Segment Open

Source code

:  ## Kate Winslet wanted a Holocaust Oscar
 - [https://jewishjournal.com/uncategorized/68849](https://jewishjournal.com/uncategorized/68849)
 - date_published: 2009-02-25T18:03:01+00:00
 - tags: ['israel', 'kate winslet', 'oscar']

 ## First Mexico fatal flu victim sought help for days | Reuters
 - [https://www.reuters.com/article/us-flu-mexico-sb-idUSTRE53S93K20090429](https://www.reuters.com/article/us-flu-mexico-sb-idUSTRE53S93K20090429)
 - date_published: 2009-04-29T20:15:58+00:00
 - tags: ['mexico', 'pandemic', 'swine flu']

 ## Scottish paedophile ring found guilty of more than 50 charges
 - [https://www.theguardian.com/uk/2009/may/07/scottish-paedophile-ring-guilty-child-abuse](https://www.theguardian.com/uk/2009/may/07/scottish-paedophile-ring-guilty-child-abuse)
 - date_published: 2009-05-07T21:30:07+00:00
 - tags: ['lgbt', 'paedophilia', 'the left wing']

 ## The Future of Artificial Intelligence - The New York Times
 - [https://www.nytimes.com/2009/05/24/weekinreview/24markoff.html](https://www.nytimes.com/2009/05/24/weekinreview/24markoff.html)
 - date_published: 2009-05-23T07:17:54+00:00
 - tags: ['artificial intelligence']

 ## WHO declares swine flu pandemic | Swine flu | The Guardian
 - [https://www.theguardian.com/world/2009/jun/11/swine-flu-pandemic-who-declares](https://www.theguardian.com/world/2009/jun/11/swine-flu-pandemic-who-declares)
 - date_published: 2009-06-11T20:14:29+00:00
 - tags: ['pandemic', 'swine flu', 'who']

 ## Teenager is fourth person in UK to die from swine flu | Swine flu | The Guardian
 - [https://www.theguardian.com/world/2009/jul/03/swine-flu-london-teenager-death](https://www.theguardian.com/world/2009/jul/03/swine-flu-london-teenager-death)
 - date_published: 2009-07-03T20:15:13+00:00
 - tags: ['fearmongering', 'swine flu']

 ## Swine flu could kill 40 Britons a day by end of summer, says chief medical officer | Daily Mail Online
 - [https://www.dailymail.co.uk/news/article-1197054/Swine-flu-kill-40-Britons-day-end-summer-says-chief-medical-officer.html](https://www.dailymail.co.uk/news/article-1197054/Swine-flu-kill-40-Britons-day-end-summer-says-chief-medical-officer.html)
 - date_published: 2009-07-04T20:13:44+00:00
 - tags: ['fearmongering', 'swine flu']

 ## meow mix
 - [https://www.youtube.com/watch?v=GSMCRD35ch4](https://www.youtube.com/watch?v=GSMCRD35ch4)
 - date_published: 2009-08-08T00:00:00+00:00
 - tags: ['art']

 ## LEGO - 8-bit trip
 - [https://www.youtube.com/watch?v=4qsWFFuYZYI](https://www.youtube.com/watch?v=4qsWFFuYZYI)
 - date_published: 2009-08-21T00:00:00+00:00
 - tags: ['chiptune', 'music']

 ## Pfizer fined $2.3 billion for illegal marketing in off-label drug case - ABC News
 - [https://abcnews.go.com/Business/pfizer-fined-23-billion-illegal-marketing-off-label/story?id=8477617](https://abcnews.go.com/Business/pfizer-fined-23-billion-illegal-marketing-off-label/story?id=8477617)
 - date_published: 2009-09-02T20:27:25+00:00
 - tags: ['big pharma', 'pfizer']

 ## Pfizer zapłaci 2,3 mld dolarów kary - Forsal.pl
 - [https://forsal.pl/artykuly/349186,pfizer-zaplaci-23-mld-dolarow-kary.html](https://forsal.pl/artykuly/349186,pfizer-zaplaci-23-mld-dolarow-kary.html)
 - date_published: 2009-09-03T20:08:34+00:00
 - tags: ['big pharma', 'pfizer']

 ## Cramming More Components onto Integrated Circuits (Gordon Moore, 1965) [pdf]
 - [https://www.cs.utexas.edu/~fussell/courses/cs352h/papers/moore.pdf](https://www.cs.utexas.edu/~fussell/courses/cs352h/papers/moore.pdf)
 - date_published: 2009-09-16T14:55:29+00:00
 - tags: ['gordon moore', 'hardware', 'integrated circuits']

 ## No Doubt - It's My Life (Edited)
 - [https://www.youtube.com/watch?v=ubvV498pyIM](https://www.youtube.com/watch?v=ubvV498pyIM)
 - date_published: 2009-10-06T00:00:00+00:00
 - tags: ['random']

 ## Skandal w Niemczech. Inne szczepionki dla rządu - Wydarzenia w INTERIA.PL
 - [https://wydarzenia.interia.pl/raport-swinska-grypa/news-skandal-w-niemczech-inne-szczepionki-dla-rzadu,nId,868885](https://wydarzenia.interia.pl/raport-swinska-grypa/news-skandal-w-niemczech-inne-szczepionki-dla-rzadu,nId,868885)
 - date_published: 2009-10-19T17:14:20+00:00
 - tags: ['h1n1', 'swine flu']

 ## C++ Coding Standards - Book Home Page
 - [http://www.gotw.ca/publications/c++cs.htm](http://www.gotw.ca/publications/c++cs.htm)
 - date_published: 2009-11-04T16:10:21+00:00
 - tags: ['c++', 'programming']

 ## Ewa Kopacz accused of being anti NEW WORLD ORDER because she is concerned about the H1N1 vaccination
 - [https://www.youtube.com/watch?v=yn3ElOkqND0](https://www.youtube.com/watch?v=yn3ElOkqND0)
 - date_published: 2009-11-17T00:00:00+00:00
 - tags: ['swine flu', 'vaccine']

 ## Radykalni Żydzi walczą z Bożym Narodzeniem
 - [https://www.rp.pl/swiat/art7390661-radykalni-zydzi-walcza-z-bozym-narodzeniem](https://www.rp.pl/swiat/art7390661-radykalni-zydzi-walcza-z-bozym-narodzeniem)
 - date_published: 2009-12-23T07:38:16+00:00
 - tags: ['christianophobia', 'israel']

Segment Closed

● **WHAT YOU SHOULD DO**
The answer should be the first line of the material and every line after it through the line containing "## First Mexico", exactly as written, and nothing else.

● **SOLVED EXERCISE**
Source code

:  ## Kate Winslet wanted a Holocaust Oscar
 - [https://jewishjournal.com/uncategorized/68849](https://jewishjournal.com/uncategorized/68849)
 - date_published: 2009-02-25T18:03:01+00:00
 - tags: ['israel', 'kate winslet', 'oscar']

 ## First Mexico fatal flu victim sought help for days | Reuters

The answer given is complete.